--- START ---
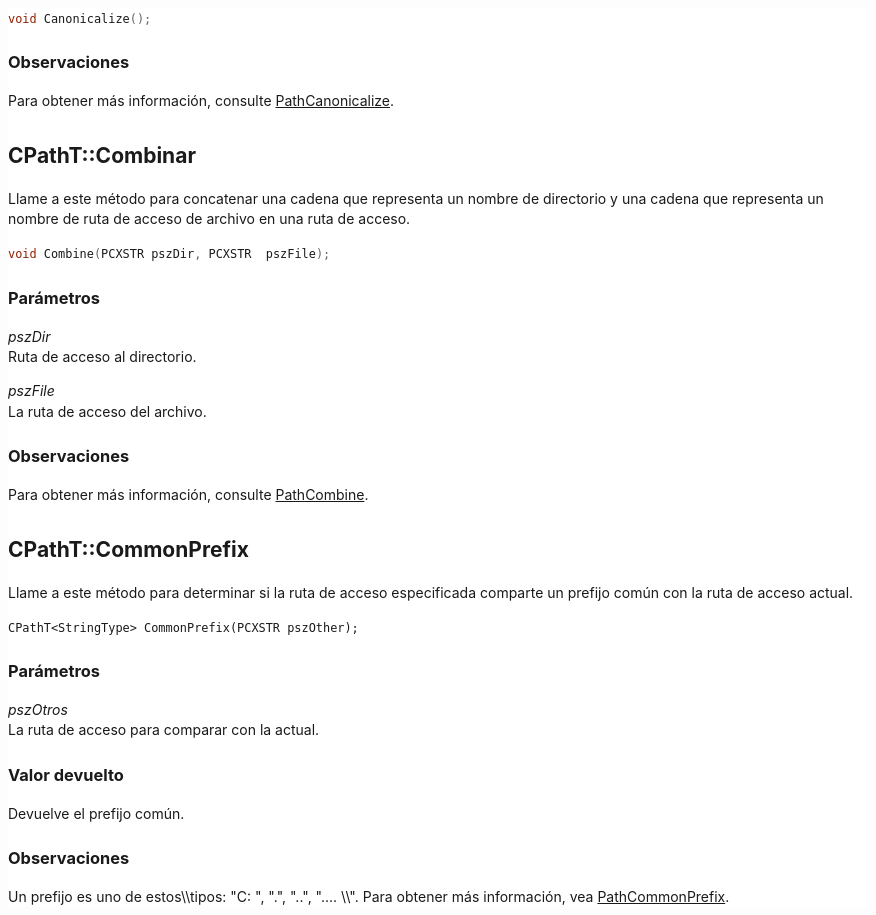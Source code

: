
 ```cpp
void Canonicalize();
```

### <a name="remarks"></a>Observaciones

Para obtener más información, consulte [PathCanonicalize](/windows/win32/api/shlwapi/nf-shlwapi-pathcanonicalizew).

## <a name="cpathtcombine"></a><a name="combine"></a>CPathT::Combinar

Llame a este método para concatenar una cadena que representa un nombre de directorio y una cadena que representa un nombre de ruta de acceso de archivo en una ruta de acceso.

```cpp
void Combine(PCXSTR pszDir, PCXSTR  pszFile);
```

### <a name="parameters"></a>Parámetros

*pszDir*<br/>
Ruta de acceso al directorio.

*pszFile*<br/>
La ruta de acceso del archivo.

### <a name="remarks"></a>Observaciones

Para obtener más información, consulte [PathCombine](/windows/win32/api/shlwapi/nf-shlwapi-pathcombinew).

## <a name="cpathtcommonprefix"></a><a name="commonprefix"></a>CPathT::CommonPrefix

Llame a este método para determinar si la ruta de acceso especificada comparte un prefijo común con la ruta de acceso actual.

```
CPathT<StringType> CommonPrefix(PCXSTR pszOther);
```

### <a name="parameters"></a>Parámetros

*pszOtros*<br/>
La ruta de acceso para comparar con la actual.

### <a name="return-value"></a>Valor devuelto

Devuelve el prefijo común.

### <a name="remarks"></a>Observaciones

Un prefijo es uno de estos\\\\tipos: "C: ", ".", "..", ".... \\\\". Para obtener más información, vea [PathCommonPrefix](/windows/win32/api/shlwapi/nf-shlwapi-pathcommonprefixw).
--- END ---
_PROBLEM STATEMENT_:
Set down, from the entries above, exactly the lines from the one with "Llame a este método para concatenar" up to and including the one with "Devuelve el prefijo común.", and no other lines.

_OUTPUT_:
Llame a este método para concatenar una cadena que representa un nombre de directorio y una cadena que representa un nombre de ruta de acceso de archivo en una ruta de acceso.

```cpp
void Combine(PCXSTR pszDir, PCXSTR  pszFile);
```

### <a name="parameters"></a>Parámetros

*pszDir*<br/>
Ruta de acceso al directorio.

*pszFile*<br/>
La ruta de acceso del archivo.

### <a name="remarks"></a>Observaciones

Para obtener más información, consulte [PathCombine](/windows/win32/api/shlwapi/nf-shlwapi-pathcombinew).

## <a name="cpathtcommonprefix"></a><a name="commonprefix"></a>CPathT::CommonPrefix

Llame a este método para determinar si la ruta de acceso especificada comparte un prefijo común con la ruta de acceso actual.

```
CPathT<StringType> CommonPrefix(PCXSTR pszOther);
```

### <a name="parameters"></a>Parámetros

*pszOtros*<br/>
La ruta de acceso para comparar con la actual.

### <a name="return-value"></a>Valor devuelto

Devuelve el prefijo común.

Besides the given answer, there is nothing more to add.